Using the records below, output the stretch that opens with the line containing "This way $\kappa$" and closes with the line containing "be a measurable function and", exactly and including both lines, with nothing more.

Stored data
━━━━━━━━━━━━━━━━
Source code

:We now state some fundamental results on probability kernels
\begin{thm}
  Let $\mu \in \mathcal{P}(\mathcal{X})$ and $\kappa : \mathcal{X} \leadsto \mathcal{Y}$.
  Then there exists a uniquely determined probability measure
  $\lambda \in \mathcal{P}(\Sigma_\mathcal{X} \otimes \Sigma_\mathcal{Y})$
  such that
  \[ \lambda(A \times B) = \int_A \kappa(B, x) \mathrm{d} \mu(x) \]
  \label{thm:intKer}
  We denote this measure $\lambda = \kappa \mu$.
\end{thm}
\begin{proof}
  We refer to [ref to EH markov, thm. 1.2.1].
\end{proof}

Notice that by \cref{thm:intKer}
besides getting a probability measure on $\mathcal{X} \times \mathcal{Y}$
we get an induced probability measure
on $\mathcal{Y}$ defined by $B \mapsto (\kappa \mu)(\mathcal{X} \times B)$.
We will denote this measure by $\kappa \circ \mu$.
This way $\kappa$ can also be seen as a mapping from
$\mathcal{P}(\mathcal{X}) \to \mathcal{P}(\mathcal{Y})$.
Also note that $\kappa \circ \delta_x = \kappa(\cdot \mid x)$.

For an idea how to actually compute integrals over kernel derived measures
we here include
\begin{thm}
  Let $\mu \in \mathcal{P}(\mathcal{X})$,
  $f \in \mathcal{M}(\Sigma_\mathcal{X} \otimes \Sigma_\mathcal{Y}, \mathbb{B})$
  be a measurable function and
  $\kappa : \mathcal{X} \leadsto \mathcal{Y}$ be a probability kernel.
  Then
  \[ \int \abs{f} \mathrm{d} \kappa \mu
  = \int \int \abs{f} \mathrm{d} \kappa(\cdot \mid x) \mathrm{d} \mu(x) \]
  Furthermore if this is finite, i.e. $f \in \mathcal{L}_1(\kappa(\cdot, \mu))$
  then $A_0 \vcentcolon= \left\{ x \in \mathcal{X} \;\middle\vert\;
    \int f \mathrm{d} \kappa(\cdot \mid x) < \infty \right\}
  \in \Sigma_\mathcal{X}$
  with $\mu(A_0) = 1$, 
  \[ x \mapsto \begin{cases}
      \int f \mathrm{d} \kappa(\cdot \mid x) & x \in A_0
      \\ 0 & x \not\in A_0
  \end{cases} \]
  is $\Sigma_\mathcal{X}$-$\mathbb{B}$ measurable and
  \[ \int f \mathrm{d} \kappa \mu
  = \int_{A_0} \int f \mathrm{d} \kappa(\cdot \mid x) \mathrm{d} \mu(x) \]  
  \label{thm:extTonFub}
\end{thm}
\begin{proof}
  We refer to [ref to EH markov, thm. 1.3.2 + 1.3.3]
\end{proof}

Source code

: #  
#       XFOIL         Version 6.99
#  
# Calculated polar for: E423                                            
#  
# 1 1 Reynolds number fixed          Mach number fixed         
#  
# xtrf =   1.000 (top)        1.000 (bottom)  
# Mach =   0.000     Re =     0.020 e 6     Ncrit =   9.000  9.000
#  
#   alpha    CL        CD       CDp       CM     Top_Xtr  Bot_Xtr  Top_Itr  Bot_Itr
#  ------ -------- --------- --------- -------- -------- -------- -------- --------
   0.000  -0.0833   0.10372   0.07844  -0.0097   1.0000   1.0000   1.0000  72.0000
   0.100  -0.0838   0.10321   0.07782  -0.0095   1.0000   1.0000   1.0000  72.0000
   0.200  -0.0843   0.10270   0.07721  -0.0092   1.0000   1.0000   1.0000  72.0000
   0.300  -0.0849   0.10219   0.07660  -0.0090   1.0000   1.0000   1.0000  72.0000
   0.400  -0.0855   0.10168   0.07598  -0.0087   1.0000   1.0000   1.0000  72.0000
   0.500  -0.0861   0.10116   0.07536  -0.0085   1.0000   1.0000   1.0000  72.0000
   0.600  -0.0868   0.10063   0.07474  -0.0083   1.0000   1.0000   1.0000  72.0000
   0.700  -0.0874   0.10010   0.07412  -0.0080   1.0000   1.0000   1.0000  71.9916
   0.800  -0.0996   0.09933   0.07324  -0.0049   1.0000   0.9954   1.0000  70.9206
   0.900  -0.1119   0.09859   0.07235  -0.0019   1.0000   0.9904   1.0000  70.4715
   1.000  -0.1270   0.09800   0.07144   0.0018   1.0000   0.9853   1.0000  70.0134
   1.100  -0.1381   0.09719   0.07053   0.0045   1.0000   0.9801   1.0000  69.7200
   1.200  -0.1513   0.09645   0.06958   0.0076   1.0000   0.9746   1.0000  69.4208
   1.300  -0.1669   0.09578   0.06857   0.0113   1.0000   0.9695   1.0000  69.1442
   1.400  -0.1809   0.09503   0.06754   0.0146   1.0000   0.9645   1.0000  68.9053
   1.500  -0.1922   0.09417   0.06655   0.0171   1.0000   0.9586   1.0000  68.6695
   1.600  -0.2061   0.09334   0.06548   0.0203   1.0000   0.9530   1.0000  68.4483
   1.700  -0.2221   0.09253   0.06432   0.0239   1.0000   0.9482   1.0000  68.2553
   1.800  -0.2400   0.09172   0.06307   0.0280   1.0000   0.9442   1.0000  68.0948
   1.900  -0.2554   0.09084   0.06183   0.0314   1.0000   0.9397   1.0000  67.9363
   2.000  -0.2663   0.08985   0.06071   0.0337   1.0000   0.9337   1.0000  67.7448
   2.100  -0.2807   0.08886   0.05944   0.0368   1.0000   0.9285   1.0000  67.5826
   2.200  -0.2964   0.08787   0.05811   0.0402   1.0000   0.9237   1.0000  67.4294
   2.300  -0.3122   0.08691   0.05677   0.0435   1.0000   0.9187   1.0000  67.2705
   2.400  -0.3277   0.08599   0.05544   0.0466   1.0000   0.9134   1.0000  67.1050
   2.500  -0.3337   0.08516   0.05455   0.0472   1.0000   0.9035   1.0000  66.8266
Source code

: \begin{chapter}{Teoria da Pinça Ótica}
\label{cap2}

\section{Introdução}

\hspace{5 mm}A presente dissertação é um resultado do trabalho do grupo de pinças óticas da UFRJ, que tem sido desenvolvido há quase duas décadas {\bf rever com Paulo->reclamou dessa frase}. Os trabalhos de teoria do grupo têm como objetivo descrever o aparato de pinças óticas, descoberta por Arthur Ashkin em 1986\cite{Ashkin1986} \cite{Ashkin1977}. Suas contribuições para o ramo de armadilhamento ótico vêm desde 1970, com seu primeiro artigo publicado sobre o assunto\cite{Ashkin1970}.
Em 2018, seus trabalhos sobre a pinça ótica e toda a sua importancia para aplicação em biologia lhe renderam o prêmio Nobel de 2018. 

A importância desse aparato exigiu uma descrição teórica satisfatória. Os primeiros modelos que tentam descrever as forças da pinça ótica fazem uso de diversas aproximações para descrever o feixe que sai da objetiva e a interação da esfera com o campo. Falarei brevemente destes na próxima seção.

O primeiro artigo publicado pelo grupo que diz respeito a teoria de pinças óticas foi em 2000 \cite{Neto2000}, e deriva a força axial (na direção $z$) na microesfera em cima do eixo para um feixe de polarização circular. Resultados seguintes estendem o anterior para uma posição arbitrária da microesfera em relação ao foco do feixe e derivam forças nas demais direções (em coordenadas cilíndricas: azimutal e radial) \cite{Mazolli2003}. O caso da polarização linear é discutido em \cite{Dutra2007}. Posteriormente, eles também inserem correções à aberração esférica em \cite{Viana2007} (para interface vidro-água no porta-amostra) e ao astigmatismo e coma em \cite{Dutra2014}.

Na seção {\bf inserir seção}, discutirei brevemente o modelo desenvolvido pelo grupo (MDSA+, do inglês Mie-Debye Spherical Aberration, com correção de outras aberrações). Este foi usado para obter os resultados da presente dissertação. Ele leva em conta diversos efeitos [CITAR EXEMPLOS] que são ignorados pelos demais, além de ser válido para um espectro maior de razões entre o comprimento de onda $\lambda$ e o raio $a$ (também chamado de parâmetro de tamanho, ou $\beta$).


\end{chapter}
━━━━━━━━━━━━━━━━
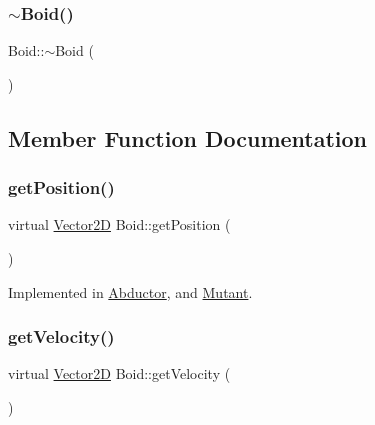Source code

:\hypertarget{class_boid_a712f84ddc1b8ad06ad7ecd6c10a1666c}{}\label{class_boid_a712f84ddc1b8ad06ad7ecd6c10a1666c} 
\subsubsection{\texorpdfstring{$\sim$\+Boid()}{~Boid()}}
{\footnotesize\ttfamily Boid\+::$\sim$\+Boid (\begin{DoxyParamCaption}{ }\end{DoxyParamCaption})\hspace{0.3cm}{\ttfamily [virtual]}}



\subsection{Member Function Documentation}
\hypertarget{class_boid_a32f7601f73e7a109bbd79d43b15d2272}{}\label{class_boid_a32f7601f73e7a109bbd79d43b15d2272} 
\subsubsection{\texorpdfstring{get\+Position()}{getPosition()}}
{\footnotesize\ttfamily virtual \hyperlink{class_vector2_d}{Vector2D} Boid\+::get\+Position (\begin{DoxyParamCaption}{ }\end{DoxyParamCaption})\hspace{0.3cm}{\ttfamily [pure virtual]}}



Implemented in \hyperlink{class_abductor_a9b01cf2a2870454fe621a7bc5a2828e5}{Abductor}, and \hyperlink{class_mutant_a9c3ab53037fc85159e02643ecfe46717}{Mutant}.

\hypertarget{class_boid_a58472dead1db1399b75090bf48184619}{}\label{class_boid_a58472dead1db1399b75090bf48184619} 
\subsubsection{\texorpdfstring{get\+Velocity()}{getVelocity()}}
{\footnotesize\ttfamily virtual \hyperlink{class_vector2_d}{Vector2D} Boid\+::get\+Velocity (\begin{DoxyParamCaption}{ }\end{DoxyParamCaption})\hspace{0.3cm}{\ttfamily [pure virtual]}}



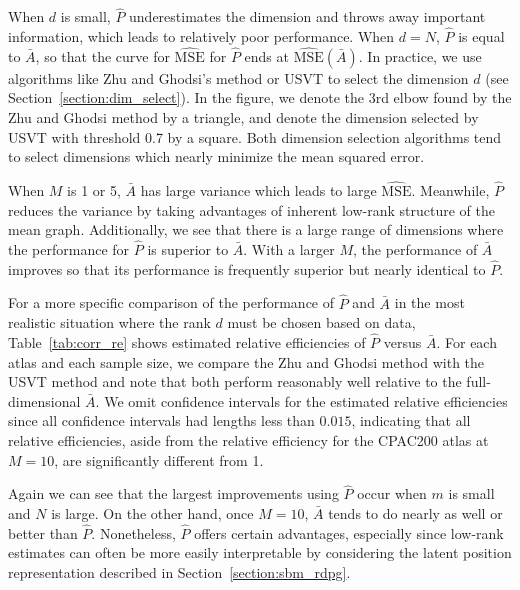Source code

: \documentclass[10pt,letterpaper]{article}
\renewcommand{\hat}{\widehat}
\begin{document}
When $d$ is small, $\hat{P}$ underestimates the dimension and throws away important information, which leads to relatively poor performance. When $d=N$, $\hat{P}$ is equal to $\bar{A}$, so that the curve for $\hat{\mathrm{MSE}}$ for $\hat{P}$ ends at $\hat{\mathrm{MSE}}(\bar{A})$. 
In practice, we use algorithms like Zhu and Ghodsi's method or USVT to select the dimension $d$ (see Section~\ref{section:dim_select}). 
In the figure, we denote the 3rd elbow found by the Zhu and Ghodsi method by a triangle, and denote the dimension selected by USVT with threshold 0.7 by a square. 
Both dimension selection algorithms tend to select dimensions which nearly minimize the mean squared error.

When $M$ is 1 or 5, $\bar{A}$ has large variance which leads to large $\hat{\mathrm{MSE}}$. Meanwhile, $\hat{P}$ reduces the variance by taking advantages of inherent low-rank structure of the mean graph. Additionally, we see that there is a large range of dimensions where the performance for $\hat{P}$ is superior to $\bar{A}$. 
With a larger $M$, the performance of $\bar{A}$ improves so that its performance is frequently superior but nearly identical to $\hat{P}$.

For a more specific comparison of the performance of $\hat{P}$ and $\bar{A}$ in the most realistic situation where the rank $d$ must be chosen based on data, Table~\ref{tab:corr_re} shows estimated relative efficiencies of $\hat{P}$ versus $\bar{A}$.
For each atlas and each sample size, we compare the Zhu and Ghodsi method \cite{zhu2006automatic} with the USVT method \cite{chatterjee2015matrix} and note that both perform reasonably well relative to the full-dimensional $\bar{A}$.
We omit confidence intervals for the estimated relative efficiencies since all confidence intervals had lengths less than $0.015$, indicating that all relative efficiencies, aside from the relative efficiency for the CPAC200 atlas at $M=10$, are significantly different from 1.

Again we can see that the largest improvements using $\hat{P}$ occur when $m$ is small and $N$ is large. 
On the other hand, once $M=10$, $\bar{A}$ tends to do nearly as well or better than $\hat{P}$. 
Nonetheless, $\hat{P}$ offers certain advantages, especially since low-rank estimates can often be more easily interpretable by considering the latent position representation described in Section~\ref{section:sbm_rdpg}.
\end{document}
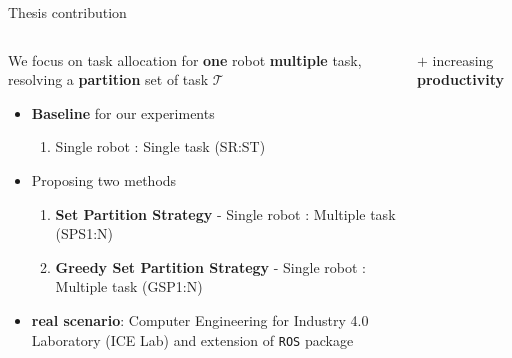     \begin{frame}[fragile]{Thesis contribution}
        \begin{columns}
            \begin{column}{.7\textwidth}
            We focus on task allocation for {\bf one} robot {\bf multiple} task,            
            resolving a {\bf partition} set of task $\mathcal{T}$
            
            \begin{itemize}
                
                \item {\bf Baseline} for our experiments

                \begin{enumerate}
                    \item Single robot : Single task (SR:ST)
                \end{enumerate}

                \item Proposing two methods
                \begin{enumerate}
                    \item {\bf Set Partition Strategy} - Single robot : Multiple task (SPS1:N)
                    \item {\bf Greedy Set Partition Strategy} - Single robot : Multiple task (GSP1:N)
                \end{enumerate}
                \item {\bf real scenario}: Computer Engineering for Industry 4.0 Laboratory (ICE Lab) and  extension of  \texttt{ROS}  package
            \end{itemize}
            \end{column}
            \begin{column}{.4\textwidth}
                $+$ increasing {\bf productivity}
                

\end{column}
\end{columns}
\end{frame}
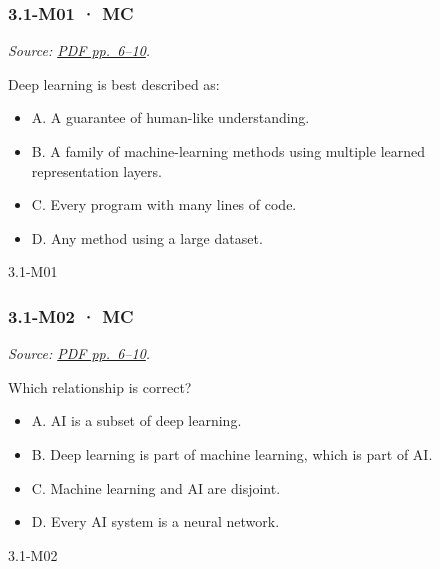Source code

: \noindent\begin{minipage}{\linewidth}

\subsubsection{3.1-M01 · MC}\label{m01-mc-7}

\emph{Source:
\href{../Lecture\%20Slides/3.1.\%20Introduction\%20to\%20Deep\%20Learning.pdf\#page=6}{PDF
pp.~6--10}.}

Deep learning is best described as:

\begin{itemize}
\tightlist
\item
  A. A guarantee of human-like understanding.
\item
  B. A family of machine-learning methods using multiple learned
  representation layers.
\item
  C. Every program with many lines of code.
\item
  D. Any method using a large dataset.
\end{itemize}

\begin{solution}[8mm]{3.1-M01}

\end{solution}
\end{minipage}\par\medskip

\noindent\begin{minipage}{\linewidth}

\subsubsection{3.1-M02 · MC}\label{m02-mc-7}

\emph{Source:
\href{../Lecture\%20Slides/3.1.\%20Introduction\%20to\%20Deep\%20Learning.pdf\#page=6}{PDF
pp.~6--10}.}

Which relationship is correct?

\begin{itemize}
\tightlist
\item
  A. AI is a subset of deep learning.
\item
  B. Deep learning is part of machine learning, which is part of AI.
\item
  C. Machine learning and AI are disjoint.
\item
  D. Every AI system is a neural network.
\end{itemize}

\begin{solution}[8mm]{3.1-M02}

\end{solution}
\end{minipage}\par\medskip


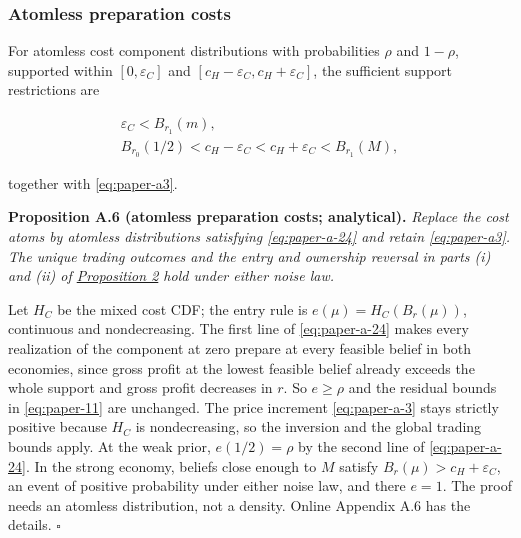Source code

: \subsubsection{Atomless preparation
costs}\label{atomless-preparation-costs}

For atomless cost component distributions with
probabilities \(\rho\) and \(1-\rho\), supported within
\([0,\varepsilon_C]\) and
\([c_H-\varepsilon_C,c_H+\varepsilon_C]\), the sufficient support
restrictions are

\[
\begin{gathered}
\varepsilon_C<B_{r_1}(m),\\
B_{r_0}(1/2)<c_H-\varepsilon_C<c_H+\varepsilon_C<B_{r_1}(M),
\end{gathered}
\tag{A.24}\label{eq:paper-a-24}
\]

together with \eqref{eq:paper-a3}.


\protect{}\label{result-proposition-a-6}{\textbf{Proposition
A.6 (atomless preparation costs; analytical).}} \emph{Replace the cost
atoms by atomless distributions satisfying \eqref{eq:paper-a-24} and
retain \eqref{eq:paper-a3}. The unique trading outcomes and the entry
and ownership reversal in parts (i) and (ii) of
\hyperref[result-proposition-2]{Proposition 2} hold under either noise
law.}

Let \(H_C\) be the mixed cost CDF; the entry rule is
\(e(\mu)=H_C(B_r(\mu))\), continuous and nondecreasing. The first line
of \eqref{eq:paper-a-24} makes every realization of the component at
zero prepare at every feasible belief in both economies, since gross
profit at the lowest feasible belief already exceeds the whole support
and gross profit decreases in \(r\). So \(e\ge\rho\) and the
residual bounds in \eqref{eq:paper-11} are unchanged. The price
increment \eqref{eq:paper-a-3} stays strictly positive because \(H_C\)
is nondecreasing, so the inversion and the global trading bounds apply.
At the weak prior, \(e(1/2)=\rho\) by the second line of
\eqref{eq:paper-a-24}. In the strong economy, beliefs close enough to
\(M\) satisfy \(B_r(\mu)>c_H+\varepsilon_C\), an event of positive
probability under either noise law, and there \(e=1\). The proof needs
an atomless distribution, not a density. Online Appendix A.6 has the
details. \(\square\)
━━━━━━━━━━━━━━━━
**Answer to the problem:**
This way $\kappa$ can also be seen as a mapping from
$\mathcal{P}(\mathcal{X}) \to \mathcal{P}(\mathcal{Y})$.
Also note that $\kappa \circ \delta_x = \kappa(\cdot \mid x)$.

For an idea how to actually compute integrals over kernel derived measures
we here include
\begin{thm}
  Let $\mu \in \mathcal{P}(\mathcal{X})$,
  $f \in \mathcal{M}(\Sigma_\mathcal{X} \otimes \Sigma_\mathcal{Y}, \mathbb{B})$
  be a measurable function and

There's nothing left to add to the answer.